Given Fred' s illness, I had little brain matter to spare when I fround out that I needed to write new material for the August Goucher residency. Goucher has a limited residency program: M. F. A. candidates are only in residence for two weeks each summer. Continuing interaction and packet exchanges take place between student and mentor the rest of the year. Students often remain in close touch with each other as well; the bonds formed in the intense days, short nights, and unofficial (often liquid) evening study halls help ease the pressures of working alone between residencies.
To get back to my story, I wrote an 8-page essay for my first residency in 1998. By September, 1999, the essay was a 180-page manuscript, so I contacted the agent I'd met during the first Goucher residency. In January, 2000, after I made the changes she recommended, the book went out to 8 publishers. A week later, Crown Publishing, a division of Random House, made an offer. A few days later, the agent mentioned that The Free Press had also made an offer.

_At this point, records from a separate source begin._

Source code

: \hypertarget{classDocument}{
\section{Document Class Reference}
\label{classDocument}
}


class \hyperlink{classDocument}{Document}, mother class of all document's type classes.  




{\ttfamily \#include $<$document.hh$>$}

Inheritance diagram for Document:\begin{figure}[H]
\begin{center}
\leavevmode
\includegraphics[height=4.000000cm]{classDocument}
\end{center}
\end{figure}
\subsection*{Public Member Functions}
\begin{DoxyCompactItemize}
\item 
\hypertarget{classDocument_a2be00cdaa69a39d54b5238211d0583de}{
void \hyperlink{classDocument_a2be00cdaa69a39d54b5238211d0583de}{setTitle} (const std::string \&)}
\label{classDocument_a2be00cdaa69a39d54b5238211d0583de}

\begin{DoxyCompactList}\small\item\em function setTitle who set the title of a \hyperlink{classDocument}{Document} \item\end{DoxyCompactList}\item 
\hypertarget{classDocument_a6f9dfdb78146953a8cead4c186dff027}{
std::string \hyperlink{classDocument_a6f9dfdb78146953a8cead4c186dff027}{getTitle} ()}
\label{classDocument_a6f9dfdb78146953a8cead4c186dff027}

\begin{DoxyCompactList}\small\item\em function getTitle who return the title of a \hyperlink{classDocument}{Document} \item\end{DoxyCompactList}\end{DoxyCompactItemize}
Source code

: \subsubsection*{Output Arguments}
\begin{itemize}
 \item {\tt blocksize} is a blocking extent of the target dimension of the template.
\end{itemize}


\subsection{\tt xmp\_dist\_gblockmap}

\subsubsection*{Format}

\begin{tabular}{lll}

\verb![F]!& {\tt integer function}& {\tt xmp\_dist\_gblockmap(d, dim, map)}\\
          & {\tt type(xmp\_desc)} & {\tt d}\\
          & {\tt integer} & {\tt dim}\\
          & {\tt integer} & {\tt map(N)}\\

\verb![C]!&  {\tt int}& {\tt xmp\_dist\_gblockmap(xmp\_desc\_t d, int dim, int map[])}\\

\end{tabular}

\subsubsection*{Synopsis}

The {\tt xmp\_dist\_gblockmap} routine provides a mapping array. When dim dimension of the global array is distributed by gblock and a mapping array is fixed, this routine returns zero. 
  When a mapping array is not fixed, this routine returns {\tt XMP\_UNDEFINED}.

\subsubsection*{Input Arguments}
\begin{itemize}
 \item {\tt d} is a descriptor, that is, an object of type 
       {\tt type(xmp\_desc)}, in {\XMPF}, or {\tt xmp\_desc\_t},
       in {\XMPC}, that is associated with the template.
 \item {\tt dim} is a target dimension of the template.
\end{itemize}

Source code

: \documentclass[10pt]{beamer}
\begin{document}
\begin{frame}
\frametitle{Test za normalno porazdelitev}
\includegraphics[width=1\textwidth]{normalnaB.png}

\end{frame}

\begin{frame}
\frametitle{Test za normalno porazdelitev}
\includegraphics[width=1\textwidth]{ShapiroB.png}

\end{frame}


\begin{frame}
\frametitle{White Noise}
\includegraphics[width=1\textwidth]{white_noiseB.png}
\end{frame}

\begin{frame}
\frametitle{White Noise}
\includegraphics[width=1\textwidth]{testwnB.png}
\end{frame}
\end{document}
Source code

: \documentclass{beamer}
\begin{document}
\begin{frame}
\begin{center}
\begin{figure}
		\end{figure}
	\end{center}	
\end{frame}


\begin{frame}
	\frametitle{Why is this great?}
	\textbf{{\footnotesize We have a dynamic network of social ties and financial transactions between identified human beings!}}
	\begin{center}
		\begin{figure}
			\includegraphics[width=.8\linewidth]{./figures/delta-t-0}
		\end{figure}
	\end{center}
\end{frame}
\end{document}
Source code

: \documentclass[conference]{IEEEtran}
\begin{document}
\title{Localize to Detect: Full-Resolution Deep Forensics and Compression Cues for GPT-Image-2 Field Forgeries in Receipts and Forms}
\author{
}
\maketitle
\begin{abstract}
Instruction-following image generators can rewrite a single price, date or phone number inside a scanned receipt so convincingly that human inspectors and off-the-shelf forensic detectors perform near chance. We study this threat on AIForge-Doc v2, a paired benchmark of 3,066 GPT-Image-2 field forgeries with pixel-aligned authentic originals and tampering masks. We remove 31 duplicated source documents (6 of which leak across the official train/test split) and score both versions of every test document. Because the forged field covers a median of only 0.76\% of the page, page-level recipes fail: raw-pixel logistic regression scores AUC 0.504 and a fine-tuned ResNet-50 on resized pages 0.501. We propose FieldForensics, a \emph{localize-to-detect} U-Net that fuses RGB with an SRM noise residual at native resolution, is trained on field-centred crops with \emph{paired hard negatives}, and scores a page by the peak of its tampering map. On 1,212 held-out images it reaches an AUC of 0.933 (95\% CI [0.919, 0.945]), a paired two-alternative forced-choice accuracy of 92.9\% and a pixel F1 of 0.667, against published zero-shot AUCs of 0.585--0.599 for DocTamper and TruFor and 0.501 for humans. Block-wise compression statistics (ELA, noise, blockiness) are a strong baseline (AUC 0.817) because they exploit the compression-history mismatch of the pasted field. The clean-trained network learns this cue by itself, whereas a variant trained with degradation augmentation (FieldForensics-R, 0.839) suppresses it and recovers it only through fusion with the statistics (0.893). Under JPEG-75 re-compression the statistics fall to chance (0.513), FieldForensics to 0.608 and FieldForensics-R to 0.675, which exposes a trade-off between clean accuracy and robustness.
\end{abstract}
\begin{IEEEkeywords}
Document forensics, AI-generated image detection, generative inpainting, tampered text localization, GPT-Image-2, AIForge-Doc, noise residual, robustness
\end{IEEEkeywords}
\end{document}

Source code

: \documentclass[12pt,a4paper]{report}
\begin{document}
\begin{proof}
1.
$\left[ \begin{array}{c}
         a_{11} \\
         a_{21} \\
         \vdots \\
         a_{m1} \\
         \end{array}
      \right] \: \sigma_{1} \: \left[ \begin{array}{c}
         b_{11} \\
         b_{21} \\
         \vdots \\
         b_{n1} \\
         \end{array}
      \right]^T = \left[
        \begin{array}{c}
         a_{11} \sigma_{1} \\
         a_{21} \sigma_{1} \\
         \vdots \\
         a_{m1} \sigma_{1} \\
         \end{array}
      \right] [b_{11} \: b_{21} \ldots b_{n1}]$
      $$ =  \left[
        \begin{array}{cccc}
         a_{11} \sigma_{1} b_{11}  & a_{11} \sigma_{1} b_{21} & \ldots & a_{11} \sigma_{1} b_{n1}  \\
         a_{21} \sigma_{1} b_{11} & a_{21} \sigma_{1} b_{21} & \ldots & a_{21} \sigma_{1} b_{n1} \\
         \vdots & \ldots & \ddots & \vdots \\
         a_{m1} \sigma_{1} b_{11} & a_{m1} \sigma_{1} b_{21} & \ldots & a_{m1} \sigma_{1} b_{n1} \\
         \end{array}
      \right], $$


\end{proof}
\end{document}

The selling point for Crown was (and for all I know this is an apocryphal story) that the editor had said to the publisher, "This book is so beautiful that if I have to get down on my knees and ask you to publish it, I will." I worked a very long time to learn how to make beauty with words, so I immediately loved this editor. Also, by then my husband had run out of treatment options so I was limiting decisions wherever possible. I never even asked what The Free Press had offered.
Crown requested some changes and 100 additional pages. Everything was on track for three months. Then on March 28 Fred went into a coma. He died on April 4. As my doctor explained later, "When Fred died, you died, too. Your life is over." Given that I was dead, it's not surprising that revisions on the book took until 2002. The book was finally released on March 25, 2003 -- two weeks after my sister's untimely death.
As you might suppose, I have mixed feelings about Grace. Is it a good book? Yes. Is it a book that matters? Yes. Is it beautiful? Yes. Did it get fine reviews? Yes, including one in O, the Oprah Magazine. Did I have fun making appearances when it was published, and are they still fun now? Yes. And are my memories of the book process --both the writing and publication -- hopelessly complicated (and to some extent poisoned) by grief? Yes.
One thing, though, is not complicated, and that's how I feel about Goucher College. I realized in late 1997 that I needed a formal writing program to advance as a writer, and that I needed to put myself in the presence of other writers. Goucher was ideal. A brilliant faculty, a committed group of candidates, and a serene campus were what I needed, and I found them all at Goucher. If you're thinking about entering an M. F. A. program, be sure to check out Goucher's program. And, no, they don't pay me to say this. Pure affection is what motivates me.